In reviewing Canada’s legal framework around the access of data for research purposes, there are some key findings that are summarized here:
- There are ethical imperatives to protect confidentiality but also to provide access to quality data that enable research in the public interest
- Data custodians have fundamental duties to protect confidentiality. This underpins their conduct and leads to cautious and conservative interpretations of allowable access when a complimentary mandate for access is not made explicit
- Federal and provincial laws generally address identifiable information and do not constrain researchers from access to de-identified data
- However, there are imprecise and inconsistencies around the definition of identifiable information
- Consent to data by participants has been a key requirement for experimental research. Access to information however does not require the same ethical and legal considerations. Risk associated with access to data need to be weighed against the research benefits healthcare outcomes for the general public.

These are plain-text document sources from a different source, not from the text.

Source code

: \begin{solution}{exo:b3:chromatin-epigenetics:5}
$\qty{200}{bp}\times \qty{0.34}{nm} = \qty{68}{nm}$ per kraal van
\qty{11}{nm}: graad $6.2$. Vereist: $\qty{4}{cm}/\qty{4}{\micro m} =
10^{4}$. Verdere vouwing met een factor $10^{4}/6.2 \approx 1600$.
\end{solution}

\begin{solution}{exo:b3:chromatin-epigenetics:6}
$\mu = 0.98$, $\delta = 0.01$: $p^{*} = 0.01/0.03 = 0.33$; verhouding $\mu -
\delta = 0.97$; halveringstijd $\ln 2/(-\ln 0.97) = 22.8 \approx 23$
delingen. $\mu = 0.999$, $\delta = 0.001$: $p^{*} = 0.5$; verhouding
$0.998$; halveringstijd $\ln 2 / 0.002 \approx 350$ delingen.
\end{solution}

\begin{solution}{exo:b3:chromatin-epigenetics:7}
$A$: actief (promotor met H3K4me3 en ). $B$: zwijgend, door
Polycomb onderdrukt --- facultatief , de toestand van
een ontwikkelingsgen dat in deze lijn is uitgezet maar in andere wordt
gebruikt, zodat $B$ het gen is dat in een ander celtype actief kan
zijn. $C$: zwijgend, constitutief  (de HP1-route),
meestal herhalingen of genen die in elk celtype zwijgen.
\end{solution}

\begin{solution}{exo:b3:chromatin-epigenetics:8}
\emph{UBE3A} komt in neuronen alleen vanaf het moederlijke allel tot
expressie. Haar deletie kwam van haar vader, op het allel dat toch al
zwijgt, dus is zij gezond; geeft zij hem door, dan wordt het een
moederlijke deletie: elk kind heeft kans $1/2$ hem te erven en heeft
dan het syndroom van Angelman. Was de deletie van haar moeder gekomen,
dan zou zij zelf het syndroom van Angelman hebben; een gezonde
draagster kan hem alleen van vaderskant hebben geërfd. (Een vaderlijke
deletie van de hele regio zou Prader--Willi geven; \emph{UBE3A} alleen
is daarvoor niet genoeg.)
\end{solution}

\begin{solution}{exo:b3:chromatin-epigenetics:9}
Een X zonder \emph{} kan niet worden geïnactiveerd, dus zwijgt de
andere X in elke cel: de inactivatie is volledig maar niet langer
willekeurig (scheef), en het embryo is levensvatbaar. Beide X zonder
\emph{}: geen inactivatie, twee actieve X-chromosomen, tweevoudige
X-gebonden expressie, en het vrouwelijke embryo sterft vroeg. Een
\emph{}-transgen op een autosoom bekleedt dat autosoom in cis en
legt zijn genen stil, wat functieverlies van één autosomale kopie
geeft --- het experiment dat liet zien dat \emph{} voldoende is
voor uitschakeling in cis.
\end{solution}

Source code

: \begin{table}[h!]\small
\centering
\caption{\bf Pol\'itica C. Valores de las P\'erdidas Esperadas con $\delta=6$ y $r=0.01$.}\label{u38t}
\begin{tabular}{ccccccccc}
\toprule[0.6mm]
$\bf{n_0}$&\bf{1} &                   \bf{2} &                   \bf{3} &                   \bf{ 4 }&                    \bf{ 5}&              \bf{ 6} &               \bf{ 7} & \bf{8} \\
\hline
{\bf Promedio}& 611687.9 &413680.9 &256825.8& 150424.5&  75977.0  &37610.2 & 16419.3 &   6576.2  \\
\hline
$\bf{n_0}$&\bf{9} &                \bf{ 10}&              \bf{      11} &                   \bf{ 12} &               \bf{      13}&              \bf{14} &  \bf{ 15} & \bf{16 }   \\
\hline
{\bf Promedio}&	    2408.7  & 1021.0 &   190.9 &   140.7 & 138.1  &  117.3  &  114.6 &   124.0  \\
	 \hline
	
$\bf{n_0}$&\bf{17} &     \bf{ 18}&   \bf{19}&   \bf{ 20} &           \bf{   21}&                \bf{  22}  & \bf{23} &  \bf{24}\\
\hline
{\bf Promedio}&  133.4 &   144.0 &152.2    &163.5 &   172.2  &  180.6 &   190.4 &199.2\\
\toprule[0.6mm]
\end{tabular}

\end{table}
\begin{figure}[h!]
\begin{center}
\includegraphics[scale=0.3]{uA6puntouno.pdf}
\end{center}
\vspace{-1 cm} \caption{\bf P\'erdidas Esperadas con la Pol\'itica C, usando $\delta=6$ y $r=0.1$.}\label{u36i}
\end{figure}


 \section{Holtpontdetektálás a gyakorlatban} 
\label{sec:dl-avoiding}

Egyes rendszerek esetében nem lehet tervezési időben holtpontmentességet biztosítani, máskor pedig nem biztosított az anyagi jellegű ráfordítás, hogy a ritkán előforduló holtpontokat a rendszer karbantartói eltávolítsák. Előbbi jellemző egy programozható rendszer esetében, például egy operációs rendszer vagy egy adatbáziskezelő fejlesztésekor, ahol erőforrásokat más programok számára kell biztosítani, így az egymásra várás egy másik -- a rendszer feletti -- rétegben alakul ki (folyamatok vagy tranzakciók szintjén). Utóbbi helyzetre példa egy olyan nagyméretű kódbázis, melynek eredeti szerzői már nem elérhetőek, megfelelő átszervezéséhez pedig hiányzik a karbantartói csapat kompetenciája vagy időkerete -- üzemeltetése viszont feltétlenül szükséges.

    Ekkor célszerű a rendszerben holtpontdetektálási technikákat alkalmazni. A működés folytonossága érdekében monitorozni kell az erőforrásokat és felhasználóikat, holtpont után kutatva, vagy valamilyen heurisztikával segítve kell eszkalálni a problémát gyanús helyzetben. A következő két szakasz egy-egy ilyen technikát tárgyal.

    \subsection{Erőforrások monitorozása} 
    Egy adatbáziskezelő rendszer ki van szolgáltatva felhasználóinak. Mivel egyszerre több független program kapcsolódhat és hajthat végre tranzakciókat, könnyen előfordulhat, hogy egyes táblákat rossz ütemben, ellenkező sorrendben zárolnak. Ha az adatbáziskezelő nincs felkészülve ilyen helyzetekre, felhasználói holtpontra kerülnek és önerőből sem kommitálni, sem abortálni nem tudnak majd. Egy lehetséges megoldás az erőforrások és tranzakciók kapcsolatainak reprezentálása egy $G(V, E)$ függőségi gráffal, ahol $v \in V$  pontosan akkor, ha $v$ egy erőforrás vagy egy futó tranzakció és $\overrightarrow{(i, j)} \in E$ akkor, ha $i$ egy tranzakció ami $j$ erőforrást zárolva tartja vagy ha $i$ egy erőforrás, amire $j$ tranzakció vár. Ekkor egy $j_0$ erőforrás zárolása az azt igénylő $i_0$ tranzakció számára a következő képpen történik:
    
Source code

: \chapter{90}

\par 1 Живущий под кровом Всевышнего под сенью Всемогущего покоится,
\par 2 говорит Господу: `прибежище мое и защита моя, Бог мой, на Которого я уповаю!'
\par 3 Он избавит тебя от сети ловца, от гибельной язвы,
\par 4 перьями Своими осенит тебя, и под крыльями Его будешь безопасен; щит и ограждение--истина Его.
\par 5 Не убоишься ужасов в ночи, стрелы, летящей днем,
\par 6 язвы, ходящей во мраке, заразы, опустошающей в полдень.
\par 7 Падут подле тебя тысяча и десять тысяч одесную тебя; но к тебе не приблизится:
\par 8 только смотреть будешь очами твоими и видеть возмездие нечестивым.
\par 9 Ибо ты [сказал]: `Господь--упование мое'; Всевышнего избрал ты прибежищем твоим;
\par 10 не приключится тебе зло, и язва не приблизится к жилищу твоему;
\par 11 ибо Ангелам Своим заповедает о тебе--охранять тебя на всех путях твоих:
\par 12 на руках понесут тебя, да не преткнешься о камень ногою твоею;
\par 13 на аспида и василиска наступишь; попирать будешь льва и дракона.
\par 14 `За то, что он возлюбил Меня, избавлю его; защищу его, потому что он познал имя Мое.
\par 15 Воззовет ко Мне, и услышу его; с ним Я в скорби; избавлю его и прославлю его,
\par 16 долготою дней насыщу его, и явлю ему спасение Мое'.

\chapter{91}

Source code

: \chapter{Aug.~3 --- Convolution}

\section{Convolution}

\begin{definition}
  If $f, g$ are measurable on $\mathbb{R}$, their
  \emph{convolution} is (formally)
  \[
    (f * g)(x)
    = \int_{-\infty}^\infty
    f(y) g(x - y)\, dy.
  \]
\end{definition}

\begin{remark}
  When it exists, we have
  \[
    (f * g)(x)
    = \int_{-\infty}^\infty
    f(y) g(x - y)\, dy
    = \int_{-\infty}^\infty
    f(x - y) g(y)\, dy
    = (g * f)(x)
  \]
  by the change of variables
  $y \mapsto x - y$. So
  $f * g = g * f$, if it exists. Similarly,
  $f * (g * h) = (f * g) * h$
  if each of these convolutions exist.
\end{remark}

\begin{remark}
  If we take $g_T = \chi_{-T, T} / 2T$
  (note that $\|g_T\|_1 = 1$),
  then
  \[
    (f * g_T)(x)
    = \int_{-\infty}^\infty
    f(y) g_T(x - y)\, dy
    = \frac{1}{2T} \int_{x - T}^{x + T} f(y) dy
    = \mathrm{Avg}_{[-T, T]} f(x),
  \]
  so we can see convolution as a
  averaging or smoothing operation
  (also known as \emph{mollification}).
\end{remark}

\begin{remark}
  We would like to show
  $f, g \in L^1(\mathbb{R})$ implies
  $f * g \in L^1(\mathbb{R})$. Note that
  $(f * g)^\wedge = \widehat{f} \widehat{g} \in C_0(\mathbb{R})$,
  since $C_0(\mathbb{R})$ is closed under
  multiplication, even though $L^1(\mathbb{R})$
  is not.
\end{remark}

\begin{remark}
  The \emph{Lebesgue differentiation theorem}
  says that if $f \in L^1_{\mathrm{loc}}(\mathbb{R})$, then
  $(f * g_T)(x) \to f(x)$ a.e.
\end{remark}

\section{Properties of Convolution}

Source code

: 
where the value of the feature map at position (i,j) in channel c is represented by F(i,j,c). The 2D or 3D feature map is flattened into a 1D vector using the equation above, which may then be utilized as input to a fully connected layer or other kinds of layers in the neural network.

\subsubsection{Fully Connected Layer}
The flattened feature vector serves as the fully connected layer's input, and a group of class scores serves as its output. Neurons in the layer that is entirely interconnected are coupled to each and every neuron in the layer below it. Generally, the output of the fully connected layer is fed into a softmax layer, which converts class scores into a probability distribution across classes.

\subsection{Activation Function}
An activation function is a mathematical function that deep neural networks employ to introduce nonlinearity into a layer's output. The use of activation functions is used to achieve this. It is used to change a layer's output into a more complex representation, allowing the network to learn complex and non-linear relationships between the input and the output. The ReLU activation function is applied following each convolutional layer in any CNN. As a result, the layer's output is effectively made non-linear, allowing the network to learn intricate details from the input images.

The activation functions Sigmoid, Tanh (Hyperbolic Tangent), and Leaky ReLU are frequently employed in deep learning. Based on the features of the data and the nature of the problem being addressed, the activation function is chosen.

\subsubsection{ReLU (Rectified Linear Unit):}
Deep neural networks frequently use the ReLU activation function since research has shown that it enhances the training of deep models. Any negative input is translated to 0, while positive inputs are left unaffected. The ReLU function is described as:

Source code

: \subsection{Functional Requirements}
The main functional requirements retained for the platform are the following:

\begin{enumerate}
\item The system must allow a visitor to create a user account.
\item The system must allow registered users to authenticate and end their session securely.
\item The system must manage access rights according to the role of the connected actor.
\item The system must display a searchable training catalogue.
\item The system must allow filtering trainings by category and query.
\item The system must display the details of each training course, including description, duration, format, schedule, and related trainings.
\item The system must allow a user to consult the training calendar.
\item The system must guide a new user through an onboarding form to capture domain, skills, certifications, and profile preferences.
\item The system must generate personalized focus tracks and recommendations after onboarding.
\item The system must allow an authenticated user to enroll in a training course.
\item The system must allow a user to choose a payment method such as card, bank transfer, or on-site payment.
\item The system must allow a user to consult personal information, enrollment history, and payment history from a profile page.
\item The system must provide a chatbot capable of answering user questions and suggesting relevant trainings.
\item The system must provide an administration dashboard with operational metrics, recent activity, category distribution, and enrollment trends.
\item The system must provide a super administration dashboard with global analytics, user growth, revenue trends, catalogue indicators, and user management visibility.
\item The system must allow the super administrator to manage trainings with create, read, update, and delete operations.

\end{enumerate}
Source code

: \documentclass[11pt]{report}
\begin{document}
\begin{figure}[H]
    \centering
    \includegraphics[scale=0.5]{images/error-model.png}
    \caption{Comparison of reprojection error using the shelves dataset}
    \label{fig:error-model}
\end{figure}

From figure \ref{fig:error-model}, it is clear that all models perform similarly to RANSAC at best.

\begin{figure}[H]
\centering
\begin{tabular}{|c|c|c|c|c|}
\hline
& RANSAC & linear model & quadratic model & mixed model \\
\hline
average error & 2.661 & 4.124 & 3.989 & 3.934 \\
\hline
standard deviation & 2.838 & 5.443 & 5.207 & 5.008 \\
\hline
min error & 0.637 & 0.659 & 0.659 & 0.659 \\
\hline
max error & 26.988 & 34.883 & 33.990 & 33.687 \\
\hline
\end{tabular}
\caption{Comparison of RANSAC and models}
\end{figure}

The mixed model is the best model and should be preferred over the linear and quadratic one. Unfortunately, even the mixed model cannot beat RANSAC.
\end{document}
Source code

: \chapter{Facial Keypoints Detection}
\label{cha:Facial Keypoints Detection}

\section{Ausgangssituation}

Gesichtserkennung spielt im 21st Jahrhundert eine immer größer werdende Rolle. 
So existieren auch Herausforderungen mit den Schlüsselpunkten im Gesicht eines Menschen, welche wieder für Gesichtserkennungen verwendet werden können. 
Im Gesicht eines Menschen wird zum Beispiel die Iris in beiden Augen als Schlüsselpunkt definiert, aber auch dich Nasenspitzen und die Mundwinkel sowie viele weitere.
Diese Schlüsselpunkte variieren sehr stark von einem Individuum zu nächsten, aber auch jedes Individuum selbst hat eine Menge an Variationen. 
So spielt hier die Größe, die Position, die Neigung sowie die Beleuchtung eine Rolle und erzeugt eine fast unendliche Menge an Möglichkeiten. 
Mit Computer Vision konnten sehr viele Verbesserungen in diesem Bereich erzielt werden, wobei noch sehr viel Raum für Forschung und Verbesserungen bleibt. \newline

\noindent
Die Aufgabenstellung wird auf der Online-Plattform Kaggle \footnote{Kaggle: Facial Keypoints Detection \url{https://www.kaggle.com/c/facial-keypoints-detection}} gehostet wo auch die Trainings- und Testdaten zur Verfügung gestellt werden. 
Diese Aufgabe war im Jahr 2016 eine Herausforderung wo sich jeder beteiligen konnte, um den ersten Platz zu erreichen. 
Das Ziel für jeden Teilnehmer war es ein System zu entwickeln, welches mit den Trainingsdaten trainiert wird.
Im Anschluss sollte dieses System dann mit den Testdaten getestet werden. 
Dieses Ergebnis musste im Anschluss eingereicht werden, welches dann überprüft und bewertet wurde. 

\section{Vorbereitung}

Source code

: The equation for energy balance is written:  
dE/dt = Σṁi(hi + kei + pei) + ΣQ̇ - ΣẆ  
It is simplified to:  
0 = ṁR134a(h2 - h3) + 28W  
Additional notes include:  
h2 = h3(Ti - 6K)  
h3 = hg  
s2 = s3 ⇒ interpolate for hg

For the purposes of this series we’ll focus on the use of de-identified data as this represents the “low hanging fruit” that can be used with great effect both within the research community and commercially within the existing legal framework. No discussion around the use of de-identified data can begin without first addressing the risk associated with re-identification of that data.
Risk of Re-Identification
In Ontario, the Personal Health Information Protection Act (PHIPA) specifically outlines de-identified data is not subject to any of the limitations and restrictions imposed by PHIPA. However, custodians have a duty to minimize risk and this starts from minimizing the amount of personal information collected. In fact, PHIPA mandates that if personal information is not required then it should not be collected. Custodians are incentivized to de-risk privacy leaks as much as possible – to this end, there is insufficient trust in the de-identification process thus resulting in a limiting principle which is to not share any data at all. This mistrust stems from concerns that re-identification can be achieved through the use of auxiliary data.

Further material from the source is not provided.